FOLLOW UP – Another eye opening story about finding solutions relates to the terrible Challenger disaster that took place in January, 1986. What could have gone wrong? It was unrealistic to expect NASA to answer that question based on an internal investigation alone. Too many people inside NASA were interested in their reputations more than exposing the cause of the disaster. An external investigation was obviously needed.
But who would do that work? As it turned out, the interests of this panel were critical to understanding what they would discover. Only the involvement of a credible “truth finder” and self-proclaimed “explorer”, Dr. Richard Feynman, made it possible to bring out the real cause of the accident.
Feynman noted that he did not discover the solution alone. He was used by certain unknown insiders from NASA who wanted to get the truth out, but had no credible way to do it on their own. Feynman’s presence on the investigatory panel made an exchange between these insiders and a truth seeker possible. What amazes me is how tenuous this connection was! How fragile! And how close we came to NOT learning the truth.
Lesson to be learned: Solutions to problems do not spontaneously generate. Human interest creates invisible barriers to making the truth obvious. Better connections break down those barriers faster.

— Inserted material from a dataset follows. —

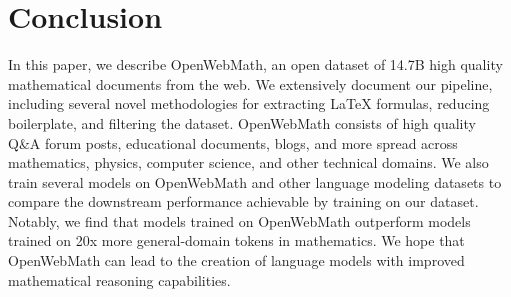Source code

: \section{Conclusion}

In this paper, we describe OpenWebMath, an open dataset of 14.7B high quality mathematical documents from the web. We extensively document our pipeline, including several novel methodologies for extracting \LaTeX{} formulas, reducing boilerplate, and filtering the dataset. OpenWebMath consists of high quality Q\&A forum posts, educational documents, blogs, and more spread across mathematics, physics, computer science, and other technical domains. We also train several models on OpenWebMath and other language modeling datasets to compare the downstream performance achievable by training on our dataset. Notably, we find that models trained on OpenWebMath outperform models trained on 20x more general-domain tokens in mathematics. We hope that OpenWebMath can lead to the creation of language models with improved mathematical reasoning capabilities.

Sorry! The above is a bit abstract. How about this? We accept the idea that markets facilitate the exchange of goods and services. At least, I do. Think of goods and services as solutions that are already produced for sale. It is expensive to produce these solutions. Moreover, the livelihoods of many depend on their continued sale (market share). So it is not a huge surprise that those who have made these investments and need these results would over-sell the practical value of the solutions that are currently for sale (the status quo) and may even try to slow down the development of better thinking. In other words, markets for goods and services — even totally free markets — do not necessarily maximize the rate of learning and innovation.
This is where we are now. But it is not the best we can do. We can — and need to — do better in order to address the challenges of this new century. We do this by building problem solving capacity (as opposed to solution buying capacity).
We might see this in a market framework. We need better tools to facilitate a new sort of market exchange. This is marketplace for ideas before those ideas are packaged and there from ossified into canned solutions. That is what platforming is all about.